Se estrenó en el Teatro Chino de Los Ángeles y en apenas treinta salas de Estados Unidos: un lanzamiento ridículo. Sin embargo, las colas para el estreno daban varias vueltas a la manzana. Lucas fue el primer sorprendido, agazapado en una cafetería cercana a la espera de ver la reacción del público, pero lo cierto es que un preestreno en la convención de San Diego unas semanas antes había creado entre los aficionados a la ciencia ficción una envidiable publicidad boca-oreja.
Al momento tuvieron que hacerse copias y más copias. La banda sonora de John Williams se convirtió en parte indispensable de la saga, y un avispado músico de laboratorio, Meco, hizo una versión discotequera que sonó por todas partes, a todas horas. Con su mezcla de misticismo y espectáculo, con buenos muy buenos y un malo muy malo, aquel cajón de sastre de influencias llegó a todos los públicos. La pregunta no era “¿Has visto ´La Guerra de las Galaxias”? sino “¿Cuántas veces has visto ´La Guerra de las Galaxias´?”. Uno de los muchos jovencitos entusiasmados, desde Australia, sería Peter Jackson, que luego dirigiría la trilogía de El señor de los Anillos. Otro, en Nueva York (y según cuenta drogado hasta las cejas), sería Samuel L. Jackson, quien interpretaría a uno de los caballeros Jedi treinta años más tarde.
La frase “Que la Fuerza te acompañe” se convirtió en mantra de una época, igual que los dos robots que tanto recordaban a El Gordo y El Flaco (aunque estén inspirados más bien en los personajes de “La fortaleza escondida”). En un desagradable giro lingüístico, Ronald Reagan llamaría más tarde “Star Wars” a su sistema de defensa con misiles.

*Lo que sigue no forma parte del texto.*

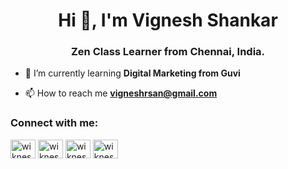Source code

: <h1 align="center">Hi 👋, I'm Vignesh Shankar</h1>
<h3 align="center">Zen Class Learner from Chennai, India.</h3>


- 🌱 I’m currently learning **Digital Marketing from Guvi**

- 📫 How to reach me **vigneshrsan@gmail.com**

<h3 align="left">Connect with me:</h3>
<p align="left">
<a href="https://twitter.com/vigneshs2024" target="blank"><img align="center" src="https://raw.githubusercontent.com/rahuldkjain/github-profile-readme-generator/master/src/images/icons/Social/twitter.svg" alt="wikneshshankar" height="30" width="40" /></a>
<a href="https://linkedin.com/in/vignesh2024" target="blank"><img align="center" src="https://raw.githubusercontent.com/rahuldkjain/github-profile-readme-generator/master/src/images/icons/Social/linked-in-alt.svg" alt="wikneshshankar" height="30" width="40" /></a>
<a href="https://fb.com/vigneshshankar2024" target="blank"><img align="center" src="https://raw.githubusercontent.com/rahuldkjain/github-profile-readme-generator/master/src/images/icons/Social/facebook.svg" alt="wikneshshankar" height="30" width="40" /></a>
<a href="https://instagram.com/vignesh_s2024" target="blank"><img align="center" src="https://raw.githubusercontent.com/rahuldkjain/github-profile-readme-generator/master/src/images/icons/Social/instagram.svg" alt="wikneshshankar" height="30" width="40" /></a>
</p>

La gran sorpresa la dio Japón: al término de la película, en el estreno, los espectadores salieron del cine en absoluto silencio. Luego Lucas y su equipo descubrieron que ese silencio reverente era la forma de expresar el respeto y el asombro que habían sentido ante la película.
En España la película se estrenó meses más tarde, en diciembre, justo antes de Navidad, con el lanzamiento mediático que ya aseguraba su éxito internacional. En Cádiz se ofreció simultáneamente en dos cines que hoy ya no existen: El Teatro Andalucía y el Cine Gaditano. Las colas fueron inauditas, y la película se mantuvo en cartelera hasta bien entrado el mes de enero.
En verano, en el cine Brunete, pudimos verla más tarde en su reestreno, confundiendo al cielo de verano las estrellas de verdad con las estrellas que aparecían en la pantalla.
A partir de aquella peliculita intrascendente, y de la nada, George Lucas pudo desarrollar su imperio cinematográfico y, tres años más tarde, hacer otro salto sin red y ofrecer la esperada secuela. Pero eso es ya otra historia… o más bien otra leyenda.